Tyler Hubbard and Brian Kelley sit at the end of a giant conference room table, happily signing their lives away. The members of Florida Georgia Line are initialing a document provided by Music City Indoor Karting, a Nashville go-kart track, that promises they will not hold the place accountable should they undergo “bodily injury or death” while flinging themselves around 90-degree turns at up to 40 mph (!) in a glorified adult Hot Wheel. Honestly, they seem pretty psyched about it.
“Didn’t Jake lose a finger doing this?” says Hubbard in his Georgia drawl, referring to beach-country artist Jake Owen as he reaches for the blue face sock that we’re required to layer underneath our helmets for sanitary protection. We’ll hit the track as soon as Bebe Rexha arrives, for what could well be my last 30 minutes on this earth before I lose control of my kart and explode into a ball of flames. Kelley assures me it’s going to be fine, handing me my own face sock. “It’s Kevlar,” he says with a smirk, hanging his halfway out of his back pocket like a wallet chain — which is, of course, an item he has worn before. Both members of FGL come from the “more is more” school of country accessorizing. Currently, they’re both sporting incarnations of denim I never knew existed.
Forty-eight hours from now, Hubbard, Kelley and Rexha will attend the Country Music Association Awards, but today the trio is engaging in a little healthy preshow competition.
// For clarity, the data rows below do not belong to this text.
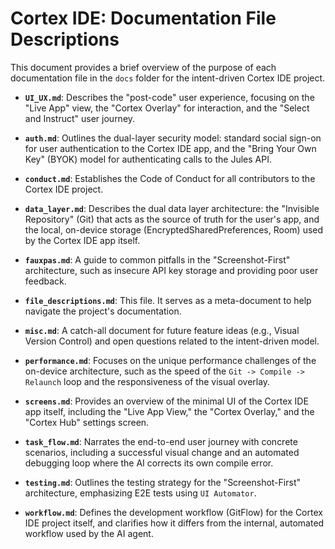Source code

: # Cortex IDE: Documentation File Descriptions

This document provides a brief overview of the purpose of each documentation file in the `docs` folder for the intent-driven Cortex IDE project.

-   **`UI_UX.md`**: Describes the "post-code" user experience, focusing on the "Live App" view, the "Cortex Overlay" for interaction, and the "Select and Instruct" user journey.

-   **`auth.md`**: Outlines the dual-layer security model: standard social sign-on for user authentication to the Cortex IDE app, and the "Bring Your Own Key" (BYOK) model for authenticating calls to the Jules API.

-   **`conduct.md`**: Establishes the Code of Conduct for all contributors to the Cortex IDE project.

-   **`data_layer.md`**: Describes the dual data layer architecture: the "Invisible Repository" (Git) that acts as the source of truth for the user's app, and the local, on-device storage (EncryptedSharedPreferences, Room) used by the Cortex IDE app itself.

-   **`fauxpas.md`**: A guide to common pitfalls in the "Screenshot-First" architecture, such as insecure API key storage and providing poor user feedback.

-   **`file_descriptions.md`**: This file. It serves as a meta-document to help navigate the project's documentation.

-   **`misc.md`**: A catch-all document for future feature ideas (e.g., Visual Version Control) and open questions related to the intent-driven model.

-   **`performance.md`**: Focuses on the unique performance challenges of the on-device architecture, such as the speed of the `Git -> Compile -> Relaunch` loop and the responsiveness of the visual overlay.

-   **`screens.md`**: Provides an overview of the minimal UI of the Cortex IDE app itself, including the "Live App View," the "Cortex Overlay," and the "Cortex Hub" settings screen.

-   **`task_flow.md`**: Narrates the end-to-end user journey with concrete scenarios, including a successful visual change and an automated debugging loop where the AI corrects its own compile error.

-   **`testing.md`**: Outlines the testing strategy for the "Screenshot-First" architecture, emphasizing E2E tests using `UI Automator`.

-   **`workflow.md`**: Defines the development workflow (GitFlow) for the Cortex IDE project itself, and clarifies how it differs from the internal, automated workflow used by the AI agent.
At the CMAs, they’ll perform their collaboration, “Meant to Be,” a song that’s up for single of the year and, though it was released in October 2017, has been downright omnipresent ever since. Released first on Rexha’s EP All Your Fault: Pt. 2 and then on her album, Expectations, “Meant to Be” reigned at No. 1 on Billboard’s Hot Country Songs chart for 50 weeks (a record) and logged 810 million on-demand streams, according to Nielsen Music. And now it’s up for a best country duo/group performance Grammy, and Rexha’s nominated for best new artist.